Any change of employment that shows upward mobility is much less a liability, especially for home loan applicants who have been in the workforce for longer than two years. 

If you have had a promotion with your current employer, or have been hired at a better position and/or for more pay with a new employer in such circumstances, the lender is likely to view such a move favorably unless there are complicating factors that need to be taken into account.

If you have been in the workforce a total of two years or less, frequent job changes may or may not hurt your chances at loan approval depending on the nature of your job. Some kinds of employment require frequent job changes; contractors, temp agency hires, and freelancers understand this all too well.

And in such cases, the lender may simply require some extra documentation (again, depending on the lender and circumstances) to acknowledge the borrower is indeed a good credit risk and is able to afford the loan.

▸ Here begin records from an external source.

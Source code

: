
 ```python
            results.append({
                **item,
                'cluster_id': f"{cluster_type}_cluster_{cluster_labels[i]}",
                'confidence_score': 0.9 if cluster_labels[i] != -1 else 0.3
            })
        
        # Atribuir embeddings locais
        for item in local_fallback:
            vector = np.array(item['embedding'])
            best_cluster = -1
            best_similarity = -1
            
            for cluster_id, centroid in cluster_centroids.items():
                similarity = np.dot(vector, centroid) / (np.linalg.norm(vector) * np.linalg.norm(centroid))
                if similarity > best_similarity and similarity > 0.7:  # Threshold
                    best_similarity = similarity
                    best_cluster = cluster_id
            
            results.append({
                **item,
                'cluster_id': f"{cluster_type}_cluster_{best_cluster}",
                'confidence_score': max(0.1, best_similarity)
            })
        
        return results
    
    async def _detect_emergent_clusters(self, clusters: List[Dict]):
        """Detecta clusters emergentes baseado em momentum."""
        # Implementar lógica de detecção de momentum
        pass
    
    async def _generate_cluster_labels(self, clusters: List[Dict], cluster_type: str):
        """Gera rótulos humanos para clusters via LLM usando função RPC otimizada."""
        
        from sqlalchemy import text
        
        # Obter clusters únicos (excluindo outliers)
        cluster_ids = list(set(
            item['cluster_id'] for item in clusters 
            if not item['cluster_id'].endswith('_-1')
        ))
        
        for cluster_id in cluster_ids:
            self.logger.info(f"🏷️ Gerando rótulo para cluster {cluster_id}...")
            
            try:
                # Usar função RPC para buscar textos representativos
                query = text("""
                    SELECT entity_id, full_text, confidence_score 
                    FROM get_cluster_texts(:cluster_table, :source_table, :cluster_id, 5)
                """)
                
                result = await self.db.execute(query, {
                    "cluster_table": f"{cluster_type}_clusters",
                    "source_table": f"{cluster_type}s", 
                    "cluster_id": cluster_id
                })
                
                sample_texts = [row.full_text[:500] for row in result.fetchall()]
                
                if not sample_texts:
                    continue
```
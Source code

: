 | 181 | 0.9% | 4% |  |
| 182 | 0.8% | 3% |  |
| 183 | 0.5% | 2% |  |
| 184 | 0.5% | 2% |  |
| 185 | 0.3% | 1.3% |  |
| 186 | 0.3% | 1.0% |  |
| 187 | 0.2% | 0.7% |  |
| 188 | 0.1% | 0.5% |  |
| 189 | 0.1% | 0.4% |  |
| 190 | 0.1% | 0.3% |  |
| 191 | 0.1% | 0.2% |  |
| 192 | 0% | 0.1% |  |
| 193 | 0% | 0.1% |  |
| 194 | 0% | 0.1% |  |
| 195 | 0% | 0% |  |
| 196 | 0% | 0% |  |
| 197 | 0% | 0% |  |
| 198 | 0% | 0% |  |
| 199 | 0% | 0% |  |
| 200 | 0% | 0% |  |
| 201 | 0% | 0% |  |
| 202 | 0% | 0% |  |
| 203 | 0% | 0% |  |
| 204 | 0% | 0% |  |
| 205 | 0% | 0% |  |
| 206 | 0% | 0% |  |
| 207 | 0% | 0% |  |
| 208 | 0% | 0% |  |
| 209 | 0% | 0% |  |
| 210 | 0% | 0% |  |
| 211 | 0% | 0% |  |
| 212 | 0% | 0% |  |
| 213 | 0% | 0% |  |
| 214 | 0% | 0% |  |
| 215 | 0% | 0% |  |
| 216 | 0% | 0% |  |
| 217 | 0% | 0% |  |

But some types of frequent job change do not help the borrower; such job changes can hurt your chances at FHA loan approval. What are these changes and why do they hurt the borrower?

Any switch from traditional employment to contract, freelance, or other non-traditional work in the year leading up to the loan application or as the application is being processed can be harmful to loan approval chances.

This is because the FHA and your lender will require a minimum amount of time engaged in such employment before you can be considered a good risk for the loan. The bare minimum in some cases (switching to commission income from a salary, for example) is one year and the length of time required may depend on how long you have already been working under such conditions.

Switching to self-employment generally requires two years as a self-employed person before your lender can consider you a good risk for the loan.

Why is this? One important reason is that the lender must show that your current income is stable and likely to continue. Without the ability to show this on paper, your lender has a much harder time justifying loan approval unless there are compensating factors, and even then those factors may or may not be enough to warrant approving the mortgage.